The great bronze fountains that stand in the centre of the square have round basins, fifty feet in diameter, above which rise others of lesser sizes. Tritons and water nymphs about the lower basin hold dolphins, which spout streams of water into the upper ones, and at the base sit ponderous granite figures, which the Parisians say do well to sit down, for, if they stood up, they would soon be fatigued by their own weight. But the great fountain here in the Place de la Concorde marks an historic spot. It is no more nor less than the site of that horrid instrument, the guillotine, during the French revolution; and it was here, in this great square, now filled with bright and happy crowds, gazing at the flashing waters of the fountains, the statues, and obelisk, or rambling amid the pretty walks, lined with many-hued flowers, in the gardens of the Tuilleries near by,—it was here, round and about, that the fierce crowd surged during some of the bloodiest scenes in French history. Near where rises the bronze fountain, the horrid scaffold once stood; here, where the crystal streams rush and foam, shine and sparkle in the sunbeams, once poured out the richest and basest blood of France, in torrents almost rivalling those that now dash into the great basin that covers the spot they crimsoned; here the head of Louis XVI. fell from his shoulders; here Charlotte Corday met death unterrified; here twenty-two Girondists poured out their life-blood; here poor Marie Antoinette bent her neck to the cruel knife, and the father of Louis Philippe met his death; here the victims of the fell tyrant Robespierre fell by hundreds. At length Danton himself, and his party, were swept before the descending axe; and finally the bloody Robespierre and his fierce associates met a just retribution beneath the sweep of the insatiate blade, sixty or seventy falling beneath it in a day.

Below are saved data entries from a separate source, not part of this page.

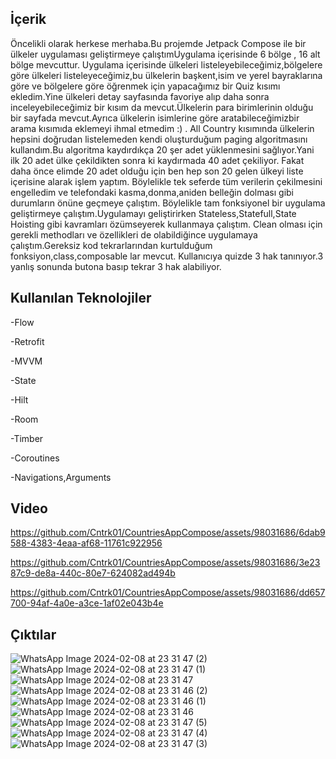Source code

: ## İçerik

Öncelikli olarak herkese merhaba.Bu projemde Jetpack Compose ile bir ülkeler uygulaması geliştirmeye çalıştımUygulama içerisinde 6 bölge , 16 alt bölge mevcuttur.
Uygulama içerisinde ülkeleri listeleyebileceğimiz,bölgelere göre ülkeleri listeleyeceğimiz,bu ülkelerin
başkent,isim ve yerel bayraklarına göre ve bölgelere göre öğrenmek için yapacağımız bir Quiz kısımı ekledim.Yine ülkeleri detay sayfasında favoriye alıp daha sonra inceleyebileceğimiz bir kısım da mevcut.Ülkelerin para birimlerinin
olduğu bir sayfada mevcut.Ayrıca ülkelerin isimlerine göre aratabileceğimizbir arama kısımıda eklemeyi ihmal etmedim :) . All Country kısımında ülkelerin hepsini doğrudan listelemeden kendi oluşturduğum paging 
algoritmasını kullandım.Bu algoritma kaydırdıkça 20 şer adet yüklenmesini sağlıyor.Yani ilk 20 adet ülke çekildikten sonra ki kaydırmada 40 adet çekiliyor.
Fakat daha önce elimde 20 adet olduğu için ben hep son 20 gelen ülkeyi liste içerisine alarak işlem yaptım.
Böylelikle tek seferde tüm verilerin çekilmesini engelledim ve telefondaki kasma,donma,aniden belleğin dolması gibi durumların önüne geçmeye çalıştım.
Böylelikle tam fonksiyonel bir uygulama geliştirmeye çalıştım.Uygulamayı geliştirirken Stateless,Statefull,State Hoisting gibi kavramları özümseyerek kullanmaya çalıştım.
Clean olması için gerekli methodları ve özellikleri de olabildiğince uygulamaya çalıştım.Gereksiz kod tekrarlarından kurtulduğum fonksiyon,class,composable lar mevcut.
Kullanıcıya quizde 3 hak tanınıyor.3 yanlış sonunda butona basıp tekrar 3 hak alabiliyor.


## Kullanılan Teknolojiler


-Flow



-Retrofit



-MVVM



-State




-Hilt




-Room




-Timber





-Coroutines




-Navigations,Arguments




## Video



https://github.com/Cntrk01/CountriesAppCompose/assets/98031686/6dab9588-4383-4eaa-af68-11761c922956



https://github.com/Cntrk01/CountriesAppCompose/assets/98031686/3e2387c9-de8a-440c-80e7-624082ad494b



https://github.com/Cntrk01/CountriesAppCompose/assets/98031686/dd657700-94af-4a0e-a3ce-1af02e043b4e



## Çıktılar


![WhatsApp Image 2024-02-08 at 23 31 47 (2)](https://github.com/Cntrk01/CountriesAppCompose/assets/98031686/a8e23966-8323-4a6a-88d5-01bb2c8f049c)![WhatsApp Image 2024-02-08 at 23 31 47 (1)](https://github.com/Cntrk01/CountriesAppCompose/assets/98031686/799db3de-4ee2-46d9-adde-833ca271ce5f)
![WhatsApp Image 2024-02-08 at 23 31 47](https://github.com/Cntrk01/CountriesAppCompose/assets/98031686/5269d2ed-55d0-4800-987a-19aba5afc9b7)![WhatsApp Image 2024-02-08 at 23 31 46 (2)](https://github.com/Cntrk01/CountriesAppCompose/assets/98031686/ac1c10e1-2b0f-4840-afd0-17b8d658dba1)
![WhatsApp Image 2024-02-08 at 23 31 46 (1)](https://github.com/Cntrk01/CountriesAppCompose/assets/98031686/b5eee246-a52e-4d7f-a636-0fe55664fe4d)![WhatsApp Image 2024-02-08 at 23 31 46](https://github.com/Cntrk01/CountriesAppCompose/assets/98031686/dd356b53-984a-493f-b0b6-c422acb100d0)
![WhatsApp Image 2024-02-08 at 23 31 47 (5)](https://github.com/Cntrk01/CountriesAppCompose/assets/98031686/6a8b9e03-adaf-4a93-8ab8-3aa61d265ad7)![WhatsApp Image 2024-02-08 at 23 31 47 (4)](https://github.com/Cntrk01/CountriesAppCompose/assets/98031686/26f1f74f-e6a4-4129-9c03-8df5691f75be)
![WhatsApp Image 2024-02-08 at 23 31 47 (3)](https://github.com/Cntrk01/CountriesAppCompose/assets/98031686/acfc1792-e151-4ccd-8d1d-b0caff543fe3)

Great heavens! would they never tire of blood, or was the clang of the guillotine music to their ears, that for more than two years they kept the horrid machine in motion, till twenty-eight hundred victims fell beneath its stroke! Well said Chateaubriand, in opposing the erection of a fountain upon the very site of the scaffold, that all the water in the world would not be sufficient to efface the bloody stains with which the place was sullied. It thus fell out that it was agreed, that any monument placed in this memorable square should be one which should bear no allusion to political events, and the gift of Mehemet Ali afforded opportunity to place one. So here the laudatory inscription to a warlike Egyptian of three thousand years ago and more is placed, to change the current of men's thoughts, who may stand here and think of the surging crowd of fierce sans-culottes, and still fiercer women, who once thronged this place, and who were treated to their fill of what their brutal natures demanded—blood, blood!